- [Exercise goal] Each line of the data holding "marcar" should be found and copied.

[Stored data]
***

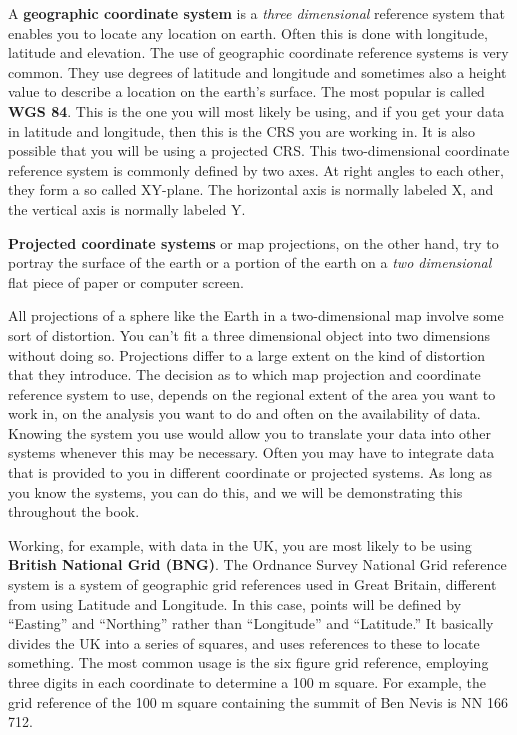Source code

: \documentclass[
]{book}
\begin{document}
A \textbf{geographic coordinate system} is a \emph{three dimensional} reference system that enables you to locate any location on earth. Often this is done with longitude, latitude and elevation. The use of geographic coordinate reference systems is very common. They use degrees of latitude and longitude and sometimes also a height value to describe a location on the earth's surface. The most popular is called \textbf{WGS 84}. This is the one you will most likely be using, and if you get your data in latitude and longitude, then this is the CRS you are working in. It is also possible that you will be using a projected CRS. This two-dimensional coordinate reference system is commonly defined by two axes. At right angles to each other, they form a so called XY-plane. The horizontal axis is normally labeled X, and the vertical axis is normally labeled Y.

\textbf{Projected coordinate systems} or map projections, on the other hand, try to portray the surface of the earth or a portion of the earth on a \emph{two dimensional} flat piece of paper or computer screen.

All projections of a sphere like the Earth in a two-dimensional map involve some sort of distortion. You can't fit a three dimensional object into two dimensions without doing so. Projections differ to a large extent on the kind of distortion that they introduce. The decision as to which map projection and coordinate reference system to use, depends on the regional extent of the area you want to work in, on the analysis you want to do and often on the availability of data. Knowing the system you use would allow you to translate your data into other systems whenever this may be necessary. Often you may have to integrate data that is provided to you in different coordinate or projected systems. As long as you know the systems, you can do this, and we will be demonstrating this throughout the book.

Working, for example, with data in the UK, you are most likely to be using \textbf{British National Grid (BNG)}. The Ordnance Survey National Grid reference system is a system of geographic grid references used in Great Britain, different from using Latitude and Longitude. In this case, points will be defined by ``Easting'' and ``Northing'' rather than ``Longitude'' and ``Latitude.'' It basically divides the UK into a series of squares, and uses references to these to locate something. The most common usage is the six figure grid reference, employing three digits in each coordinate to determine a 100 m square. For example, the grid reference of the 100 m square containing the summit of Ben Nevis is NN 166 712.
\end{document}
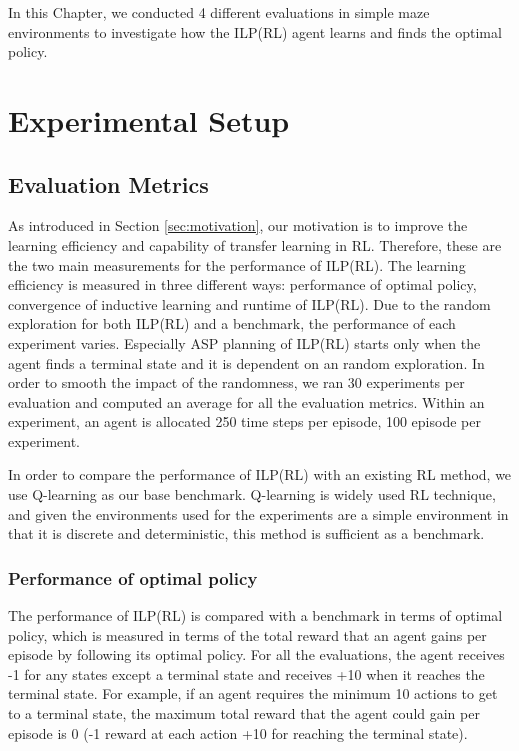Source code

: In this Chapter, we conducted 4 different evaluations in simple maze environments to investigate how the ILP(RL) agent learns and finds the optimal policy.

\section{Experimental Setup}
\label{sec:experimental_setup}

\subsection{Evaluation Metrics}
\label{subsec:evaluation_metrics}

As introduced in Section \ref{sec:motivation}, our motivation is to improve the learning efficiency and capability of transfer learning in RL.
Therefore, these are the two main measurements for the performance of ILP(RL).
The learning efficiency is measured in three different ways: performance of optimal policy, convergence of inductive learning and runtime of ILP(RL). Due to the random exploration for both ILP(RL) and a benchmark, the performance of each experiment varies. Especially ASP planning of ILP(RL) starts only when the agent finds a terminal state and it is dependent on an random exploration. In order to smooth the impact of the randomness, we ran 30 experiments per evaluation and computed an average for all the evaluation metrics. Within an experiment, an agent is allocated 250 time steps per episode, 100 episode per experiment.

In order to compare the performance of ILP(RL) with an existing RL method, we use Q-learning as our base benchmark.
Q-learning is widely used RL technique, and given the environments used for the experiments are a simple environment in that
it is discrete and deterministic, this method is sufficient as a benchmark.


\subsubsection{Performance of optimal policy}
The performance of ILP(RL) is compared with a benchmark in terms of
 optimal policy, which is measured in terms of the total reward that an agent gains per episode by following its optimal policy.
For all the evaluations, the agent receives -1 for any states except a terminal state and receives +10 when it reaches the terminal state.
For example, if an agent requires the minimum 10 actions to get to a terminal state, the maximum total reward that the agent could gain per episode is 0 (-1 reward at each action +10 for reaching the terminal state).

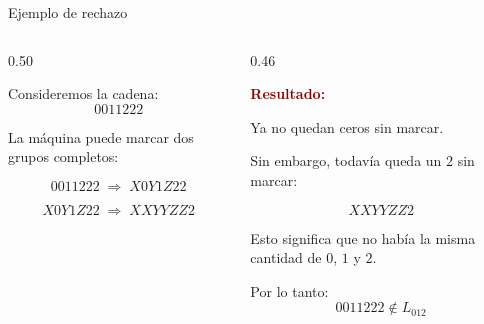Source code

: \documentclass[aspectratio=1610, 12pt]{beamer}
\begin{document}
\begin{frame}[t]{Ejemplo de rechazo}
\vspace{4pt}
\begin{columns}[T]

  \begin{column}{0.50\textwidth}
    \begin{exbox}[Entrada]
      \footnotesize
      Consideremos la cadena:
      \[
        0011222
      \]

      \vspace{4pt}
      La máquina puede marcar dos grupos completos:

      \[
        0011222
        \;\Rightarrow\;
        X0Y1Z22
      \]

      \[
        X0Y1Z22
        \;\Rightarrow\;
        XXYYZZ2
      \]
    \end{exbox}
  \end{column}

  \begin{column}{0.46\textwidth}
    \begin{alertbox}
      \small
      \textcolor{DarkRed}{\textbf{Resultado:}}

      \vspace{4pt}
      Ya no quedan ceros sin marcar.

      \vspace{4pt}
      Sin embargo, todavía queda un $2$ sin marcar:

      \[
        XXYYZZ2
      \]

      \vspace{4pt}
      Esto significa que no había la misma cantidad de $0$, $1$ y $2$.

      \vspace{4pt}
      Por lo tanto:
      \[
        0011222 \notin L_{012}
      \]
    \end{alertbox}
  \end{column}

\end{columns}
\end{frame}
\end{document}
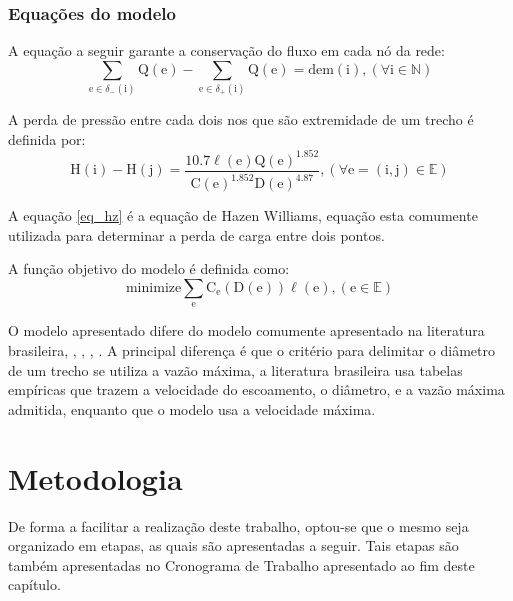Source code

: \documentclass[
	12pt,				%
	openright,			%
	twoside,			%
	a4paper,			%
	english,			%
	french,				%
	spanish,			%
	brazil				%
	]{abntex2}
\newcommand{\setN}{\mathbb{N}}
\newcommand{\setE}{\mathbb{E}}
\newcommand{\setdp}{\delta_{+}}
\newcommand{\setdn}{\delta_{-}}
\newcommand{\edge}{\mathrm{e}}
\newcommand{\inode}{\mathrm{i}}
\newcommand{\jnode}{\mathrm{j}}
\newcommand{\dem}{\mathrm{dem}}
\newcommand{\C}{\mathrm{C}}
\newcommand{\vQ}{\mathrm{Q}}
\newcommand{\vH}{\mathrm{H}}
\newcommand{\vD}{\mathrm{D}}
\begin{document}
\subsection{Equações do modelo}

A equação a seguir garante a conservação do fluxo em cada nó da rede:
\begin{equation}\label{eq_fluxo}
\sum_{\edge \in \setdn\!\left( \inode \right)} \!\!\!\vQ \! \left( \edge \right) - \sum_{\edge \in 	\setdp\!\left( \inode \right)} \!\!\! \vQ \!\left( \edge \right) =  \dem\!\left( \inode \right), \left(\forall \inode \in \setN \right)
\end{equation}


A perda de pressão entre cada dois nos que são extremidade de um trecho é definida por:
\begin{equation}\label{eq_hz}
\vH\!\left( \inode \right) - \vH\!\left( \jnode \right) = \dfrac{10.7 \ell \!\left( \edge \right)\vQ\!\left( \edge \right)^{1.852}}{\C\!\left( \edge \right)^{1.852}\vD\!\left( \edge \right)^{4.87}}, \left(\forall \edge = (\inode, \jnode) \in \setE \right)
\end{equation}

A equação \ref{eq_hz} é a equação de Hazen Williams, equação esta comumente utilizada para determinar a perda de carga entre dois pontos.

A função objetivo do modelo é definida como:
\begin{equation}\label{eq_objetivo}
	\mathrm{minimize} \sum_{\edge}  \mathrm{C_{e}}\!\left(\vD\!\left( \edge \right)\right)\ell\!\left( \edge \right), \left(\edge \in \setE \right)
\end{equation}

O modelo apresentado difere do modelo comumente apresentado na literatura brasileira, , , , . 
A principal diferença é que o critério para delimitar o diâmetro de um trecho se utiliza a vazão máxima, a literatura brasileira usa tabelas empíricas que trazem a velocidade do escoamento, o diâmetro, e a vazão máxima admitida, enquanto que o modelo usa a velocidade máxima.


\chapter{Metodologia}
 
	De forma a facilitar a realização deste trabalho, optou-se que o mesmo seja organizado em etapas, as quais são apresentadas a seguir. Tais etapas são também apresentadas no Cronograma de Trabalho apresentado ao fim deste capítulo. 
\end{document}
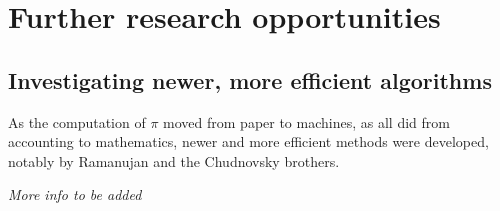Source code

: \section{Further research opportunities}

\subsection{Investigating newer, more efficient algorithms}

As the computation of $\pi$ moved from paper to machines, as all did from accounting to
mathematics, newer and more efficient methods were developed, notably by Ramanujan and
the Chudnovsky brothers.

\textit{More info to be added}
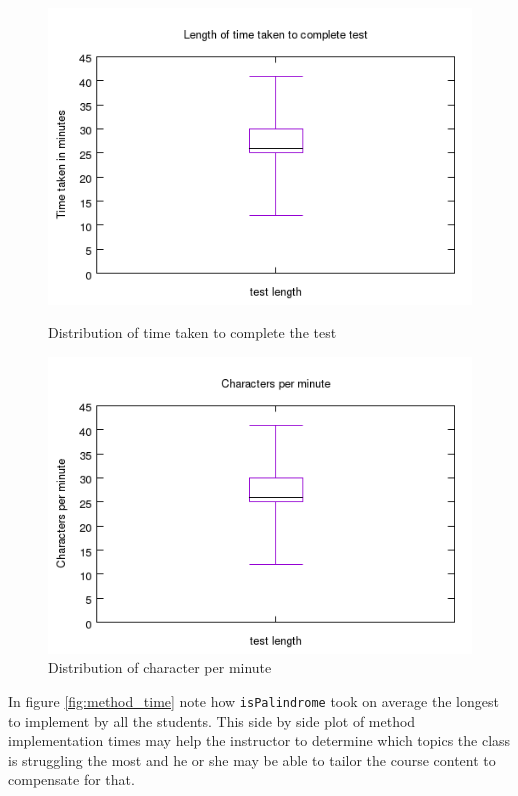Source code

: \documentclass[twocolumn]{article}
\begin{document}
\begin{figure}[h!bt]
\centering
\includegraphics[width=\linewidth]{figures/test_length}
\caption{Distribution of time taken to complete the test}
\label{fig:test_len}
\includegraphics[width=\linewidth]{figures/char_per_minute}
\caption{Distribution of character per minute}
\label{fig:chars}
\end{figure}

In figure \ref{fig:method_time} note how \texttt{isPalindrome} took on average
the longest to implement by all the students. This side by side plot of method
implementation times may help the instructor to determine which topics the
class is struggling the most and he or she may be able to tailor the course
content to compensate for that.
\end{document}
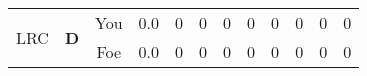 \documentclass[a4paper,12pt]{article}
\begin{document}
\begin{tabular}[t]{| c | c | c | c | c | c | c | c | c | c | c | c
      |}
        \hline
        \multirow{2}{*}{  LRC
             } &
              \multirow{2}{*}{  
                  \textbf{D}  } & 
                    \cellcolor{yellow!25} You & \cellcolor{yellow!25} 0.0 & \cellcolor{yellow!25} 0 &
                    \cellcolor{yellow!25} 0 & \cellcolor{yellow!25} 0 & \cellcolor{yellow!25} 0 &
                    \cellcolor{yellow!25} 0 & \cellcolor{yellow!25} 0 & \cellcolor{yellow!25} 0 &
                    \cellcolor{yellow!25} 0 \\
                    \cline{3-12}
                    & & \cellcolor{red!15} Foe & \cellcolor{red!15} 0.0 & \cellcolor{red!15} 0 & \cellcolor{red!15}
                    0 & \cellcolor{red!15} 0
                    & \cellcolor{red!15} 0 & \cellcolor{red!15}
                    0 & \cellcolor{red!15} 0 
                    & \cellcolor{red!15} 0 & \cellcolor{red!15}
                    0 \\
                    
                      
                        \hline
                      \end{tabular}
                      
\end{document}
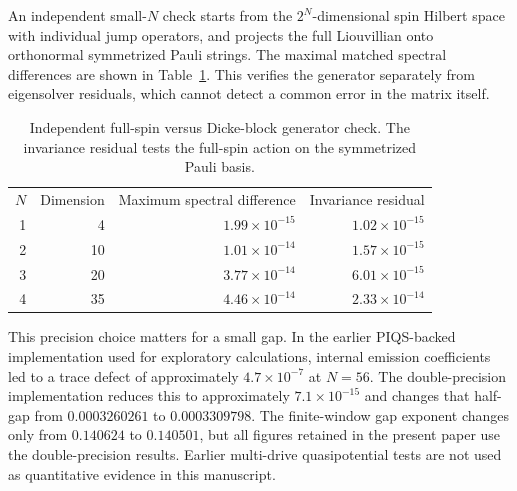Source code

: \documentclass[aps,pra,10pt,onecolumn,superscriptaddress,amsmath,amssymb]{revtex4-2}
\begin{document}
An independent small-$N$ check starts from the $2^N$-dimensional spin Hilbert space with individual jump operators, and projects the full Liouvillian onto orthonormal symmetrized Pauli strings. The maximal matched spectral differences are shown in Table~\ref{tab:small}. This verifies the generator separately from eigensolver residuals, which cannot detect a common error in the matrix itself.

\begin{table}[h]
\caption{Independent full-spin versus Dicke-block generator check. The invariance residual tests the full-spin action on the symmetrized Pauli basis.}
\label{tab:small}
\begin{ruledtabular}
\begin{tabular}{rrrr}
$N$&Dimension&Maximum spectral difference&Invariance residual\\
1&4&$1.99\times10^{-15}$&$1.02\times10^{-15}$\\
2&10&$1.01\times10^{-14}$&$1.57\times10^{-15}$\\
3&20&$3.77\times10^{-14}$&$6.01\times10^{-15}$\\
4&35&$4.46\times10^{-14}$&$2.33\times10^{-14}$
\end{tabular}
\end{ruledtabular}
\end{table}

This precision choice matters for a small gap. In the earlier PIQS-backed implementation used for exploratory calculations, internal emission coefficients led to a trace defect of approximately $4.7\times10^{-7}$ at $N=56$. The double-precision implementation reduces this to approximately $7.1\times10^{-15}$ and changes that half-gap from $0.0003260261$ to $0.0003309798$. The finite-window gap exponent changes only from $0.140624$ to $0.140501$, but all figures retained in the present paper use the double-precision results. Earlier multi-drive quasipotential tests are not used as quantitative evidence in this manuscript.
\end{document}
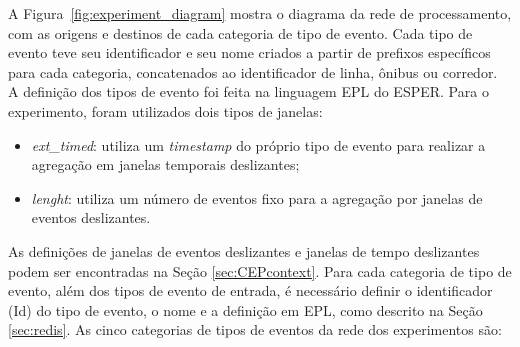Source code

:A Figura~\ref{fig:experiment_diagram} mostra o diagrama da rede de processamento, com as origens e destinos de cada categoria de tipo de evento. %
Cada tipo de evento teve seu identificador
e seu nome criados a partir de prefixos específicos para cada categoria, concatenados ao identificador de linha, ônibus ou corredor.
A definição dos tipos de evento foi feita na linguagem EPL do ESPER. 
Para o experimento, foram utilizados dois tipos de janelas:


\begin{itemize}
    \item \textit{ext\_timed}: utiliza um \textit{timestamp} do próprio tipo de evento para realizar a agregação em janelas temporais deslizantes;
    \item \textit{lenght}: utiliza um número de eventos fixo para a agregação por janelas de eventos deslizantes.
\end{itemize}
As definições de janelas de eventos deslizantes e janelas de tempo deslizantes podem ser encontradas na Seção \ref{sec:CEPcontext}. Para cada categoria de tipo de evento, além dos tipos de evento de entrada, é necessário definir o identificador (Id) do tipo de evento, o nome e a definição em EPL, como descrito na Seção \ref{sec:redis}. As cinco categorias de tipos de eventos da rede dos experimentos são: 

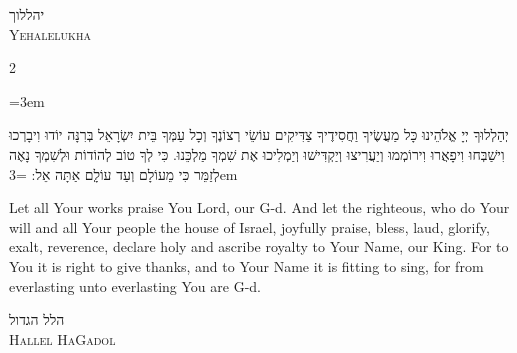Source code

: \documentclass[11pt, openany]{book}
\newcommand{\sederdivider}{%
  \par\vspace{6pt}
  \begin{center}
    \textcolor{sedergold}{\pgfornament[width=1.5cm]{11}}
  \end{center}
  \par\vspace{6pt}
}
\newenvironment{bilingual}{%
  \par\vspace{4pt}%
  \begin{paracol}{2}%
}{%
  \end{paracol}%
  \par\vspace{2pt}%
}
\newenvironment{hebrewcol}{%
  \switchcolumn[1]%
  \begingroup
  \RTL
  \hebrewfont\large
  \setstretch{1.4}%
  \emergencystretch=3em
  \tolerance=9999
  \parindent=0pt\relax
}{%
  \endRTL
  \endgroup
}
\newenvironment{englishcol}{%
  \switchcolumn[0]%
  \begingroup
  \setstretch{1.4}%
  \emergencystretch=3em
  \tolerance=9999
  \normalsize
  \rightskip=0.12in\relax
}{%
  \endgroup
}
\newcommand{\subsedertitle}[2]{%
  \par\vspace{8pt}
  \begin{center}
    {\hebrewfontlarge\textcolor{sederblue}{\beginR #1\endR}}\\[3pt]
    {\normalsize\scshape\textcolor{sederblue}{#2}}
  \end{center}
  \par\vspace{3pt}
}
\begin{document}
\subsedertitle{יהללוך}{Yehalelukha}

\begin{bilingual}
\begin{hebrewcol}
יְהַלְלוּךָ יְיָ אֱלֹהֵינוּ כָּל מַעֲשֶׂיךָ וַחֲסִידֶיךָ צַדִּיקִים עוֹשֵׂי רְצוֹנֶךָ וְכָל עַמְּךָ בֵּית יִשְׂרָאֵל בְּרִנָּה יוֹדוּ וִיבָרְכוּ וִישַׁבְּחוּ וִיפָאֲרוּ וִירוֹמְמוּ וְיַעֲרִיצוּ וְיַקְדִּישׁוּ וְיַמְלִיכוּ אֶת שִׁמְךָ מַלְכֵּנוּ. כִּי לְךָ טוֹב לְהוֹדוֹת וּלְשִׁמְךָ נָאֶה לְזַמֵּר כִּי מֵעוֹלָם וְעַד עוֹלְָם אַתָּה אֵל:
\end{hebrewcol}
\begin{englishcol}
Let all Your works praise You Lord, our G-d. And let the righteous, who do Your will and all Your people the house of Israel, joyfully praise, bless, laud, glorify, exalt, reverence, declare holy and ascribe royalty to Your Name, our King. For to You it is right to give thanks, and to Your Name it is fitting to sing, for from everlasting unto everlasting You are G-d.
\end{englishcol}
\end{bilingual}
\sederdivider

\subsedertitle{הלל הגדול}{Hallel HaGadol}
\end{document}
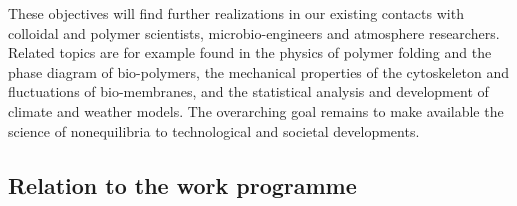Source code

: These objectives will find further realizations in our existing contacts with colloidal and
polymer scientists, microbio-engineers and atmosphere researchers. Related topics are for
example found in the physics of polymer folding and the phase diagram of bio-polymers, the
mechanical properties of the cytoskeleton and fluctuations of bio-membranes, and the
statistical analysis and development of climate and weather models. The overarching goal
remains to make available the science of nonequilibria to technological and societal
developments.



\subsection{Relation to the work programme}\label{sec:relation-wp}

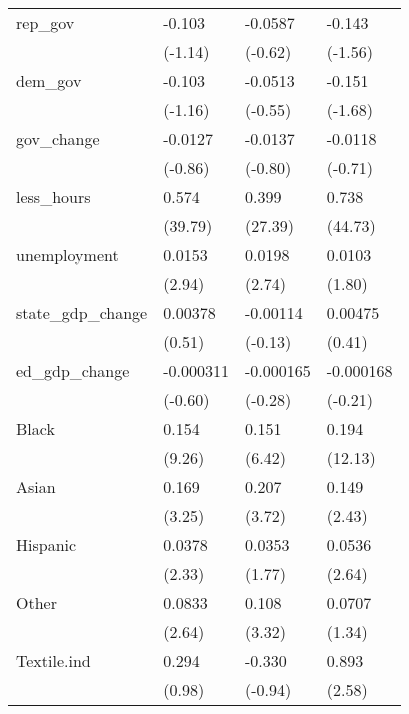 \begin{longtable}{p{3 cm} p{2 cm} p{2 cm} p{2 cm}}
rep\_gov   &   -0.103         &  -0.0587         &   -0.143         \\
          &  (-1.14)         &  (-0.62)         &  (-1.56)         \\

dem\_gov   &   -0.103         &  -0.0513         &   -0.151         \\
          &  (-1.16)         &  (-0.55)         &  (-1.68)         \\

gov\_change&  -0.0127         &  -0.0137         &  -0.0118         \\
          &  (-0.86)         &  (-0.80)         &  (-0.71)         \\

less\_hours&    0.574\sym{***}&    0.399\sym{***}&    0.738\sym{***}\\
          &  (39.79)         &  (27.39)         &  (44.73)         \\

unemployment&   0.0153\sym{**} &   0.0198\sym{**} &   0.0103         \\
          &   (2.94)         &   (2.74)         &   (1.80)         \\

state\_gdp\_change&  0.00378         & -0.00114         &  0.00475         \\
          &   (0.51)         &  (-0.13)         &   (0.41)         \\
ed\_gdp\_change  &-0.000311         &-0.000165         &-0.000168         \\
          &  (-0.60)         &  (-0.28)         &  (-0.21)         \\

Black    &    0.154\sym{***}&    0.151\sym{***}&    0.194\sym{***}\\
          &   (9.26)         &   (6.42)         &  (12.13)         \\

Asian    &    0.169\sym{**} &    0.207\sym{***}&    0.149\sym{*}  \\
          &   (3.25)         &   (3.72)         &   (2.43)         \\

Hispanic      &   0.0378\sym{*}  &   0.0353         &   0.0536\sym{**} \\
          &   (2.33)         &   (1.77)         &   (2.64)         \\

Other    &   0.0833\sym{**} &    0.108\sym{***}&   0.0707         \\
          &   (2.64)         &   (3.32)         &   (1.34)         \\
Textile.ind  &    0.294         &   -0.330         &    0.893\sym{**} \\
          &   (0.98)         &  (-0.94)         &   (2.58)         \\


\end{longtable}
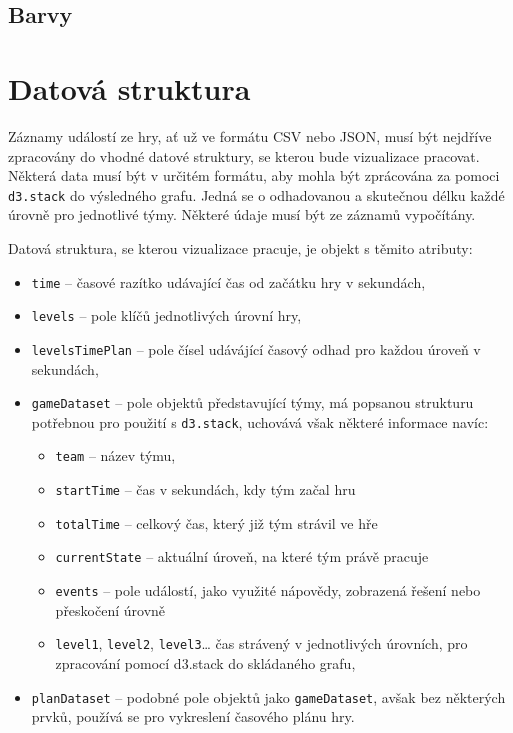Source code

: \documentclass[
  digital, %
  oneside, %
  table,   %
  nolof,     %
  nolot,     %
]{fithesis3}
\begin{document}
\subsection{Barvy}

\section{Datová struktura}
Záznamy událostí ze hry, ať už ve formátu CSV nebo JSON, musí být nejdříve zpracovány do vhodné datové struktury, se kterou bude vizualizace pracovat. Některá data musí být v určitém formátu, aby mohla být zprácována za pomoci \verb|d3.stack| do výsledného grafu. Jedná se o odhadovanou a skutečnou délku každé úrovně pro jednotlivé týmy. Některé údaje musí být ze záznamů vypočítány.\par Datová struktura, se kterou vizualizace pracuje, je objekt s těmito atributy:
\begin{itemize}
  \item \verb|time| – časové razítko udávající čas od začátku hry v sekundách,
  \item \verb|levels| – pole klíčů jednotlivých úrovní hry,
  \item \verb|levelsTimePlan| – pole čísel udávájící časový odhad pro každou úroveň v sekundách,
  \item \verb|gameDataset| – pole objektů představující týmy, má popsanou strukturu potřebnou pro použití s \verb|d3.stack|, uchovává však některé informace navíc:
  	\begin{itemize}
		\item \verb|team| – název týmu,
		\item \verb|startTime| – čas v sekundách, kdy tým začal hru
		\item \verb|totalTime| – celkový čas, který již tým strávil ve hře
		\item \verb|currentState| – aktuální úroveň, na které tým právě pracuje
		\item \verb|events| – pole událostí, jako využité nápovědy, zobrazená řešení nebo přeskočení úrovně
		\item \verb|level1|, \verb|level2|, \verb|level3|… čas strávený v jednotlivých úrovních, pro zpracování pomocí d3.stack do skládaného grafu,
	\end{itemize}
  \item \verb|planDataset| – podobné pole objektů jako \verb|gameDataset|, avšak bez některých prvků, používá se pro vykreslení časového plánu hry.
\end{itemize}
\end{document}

***

- [Response box]
      La máquina puede marcar dos grupos completos:
      Ya no quedan ceros sin marcar.
      Sin embargo, todavía queda un $2$ sin marcar:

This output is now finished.